┏━━
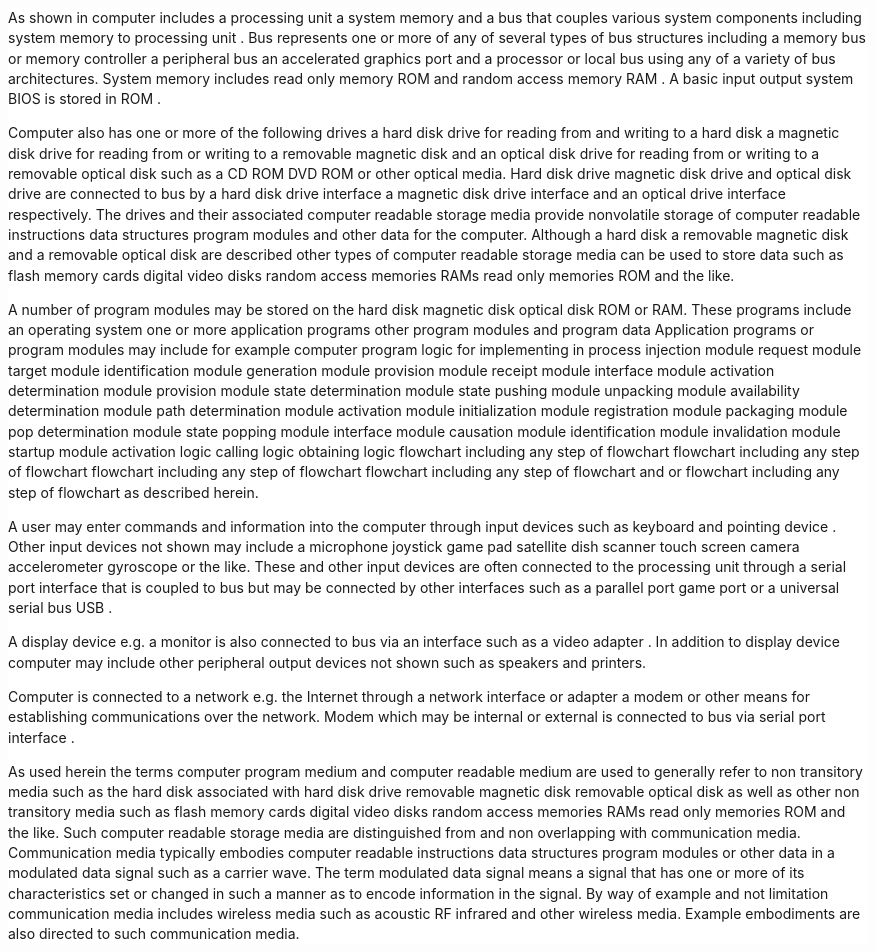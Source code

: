 As shown in computer includes a processing unit a system memory and a bus that couples various system components including system memory to processing unit . Bus represents one or more of any of several types of bus structures including a memory bus or memory controller a peripheral bus an accelerated graphics port and a processor or local bus using any of a variety of bus architectures. System memory includes read only memory ROM and random access memory RAM . A basic input output system BIOS is stored in ROM .

Computer also has one or more of the following drives a hard disk drive for reading from and writing to a hard disk a magnetic disk drive for reading from or writing to a removable magnetic disk and an optical disk drive for reading from or writing to a removable optical disk such as a CD ROM DVD ROM or other optical media. Hard disk drive magnetic disk drive and optical disk drive are connected to bus by a hard disk drive interface a magnetic disk drive interface and an optical drive interface respectively. The drives and their associated computer readable storage media provide nonvolatile storage of computer readable instructions data structures program modules and other data for the computer. Although a hard disk a removable magnetic disk and a removable optical disk are described other types of computer readable storage media can be used to store data such as flash memory cards digital video disks random access memories RAMs read only memories ROM and the like.

A number of program modules may be stored on the hard disk magnetic disk optical disk ROM or RAM. These programs include an operating system one or more application programs other program modules and program data Application programs or program modules may include for example computer program logic for implementing in process injection module request module target module identification module generation module provision module receipt module interface module activation determination module provision module state determination module state pushing module unpacking module availability determination module path determination module activation module initialization module registration module packaging module pop determination module state popping module interface module causation module identification module invalidation module startup module activation logic calling logic obtaining logic flowchart including any step of flowchart flowchart including any step of flowchart flowchart including any step of flowchart flowchart including any step of flowchart and or flowchart including any step of flowchart as described herein.

A user may enter commands and information into the computer through input devices such as keyboard and pointing device . Other input devices not shown may include a microphone joystick game pad satellite dish scanner touch screen camera accelerometer gyroscope or the like. These and other input devices are often connected to the processing unit through a serial port interface that is coupled to bus but may be connected by other interfaces such as a parallel port game port or a universal serial bus USB .

A display device e.g. a monitor is also connected to bus via an interface such as a video adapter . In addition to display device computer may include other peripheral output devices not shown such as speakers and printers.

Computer is connected to a network e.g. the Internet through a network interface or adapter a modem or other means for establishing communications over the network. Modem which may be internal or external is connected to bus via serial port interface .

As used herein the terms computer program medium and computer readable medium are used to generally refer to non transitory media such as the hard disk associated with hard disk drive removable magnetic disk removable optical disk as well as other non transitory media such as flash memory cards digital video disks random access memories RAMs read only memories ROM and the like. Such computer readable storage media are distinguished from and non overlapping with communication media. Communication media typically embodies computer readable instructions data structures program modules or other data in a modulated data signal such as a carrier wave. The term modulated data signal means a signal that has one or more of its characteristics set or changed in such a manner as to encode information in the signal. By way of example and not limitation communication media includes wireless media such as acoustic RF infrared and other wireless media. Example embodiments are also directed to such communication media.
┗━━
TASK BRIEF: Repeat each line of the listing word for word, from the first through the line that contains "stored in ROM .". Any picture stays out.

ANSWER BOX:
Source code

: As shown in computer includes a processing unit a system memory and a bus that couples various system components including system memory to processing unit . Bus represents one or more of any of several types of bus structures including a memory bus or memory controller a peripheral bus an accelerated graphics port and a processor or local bus using any of a variety of bus architectures. System memory includes read only memory ROM and random access memory RAM . A basic input output system BIOS is stored in ROM .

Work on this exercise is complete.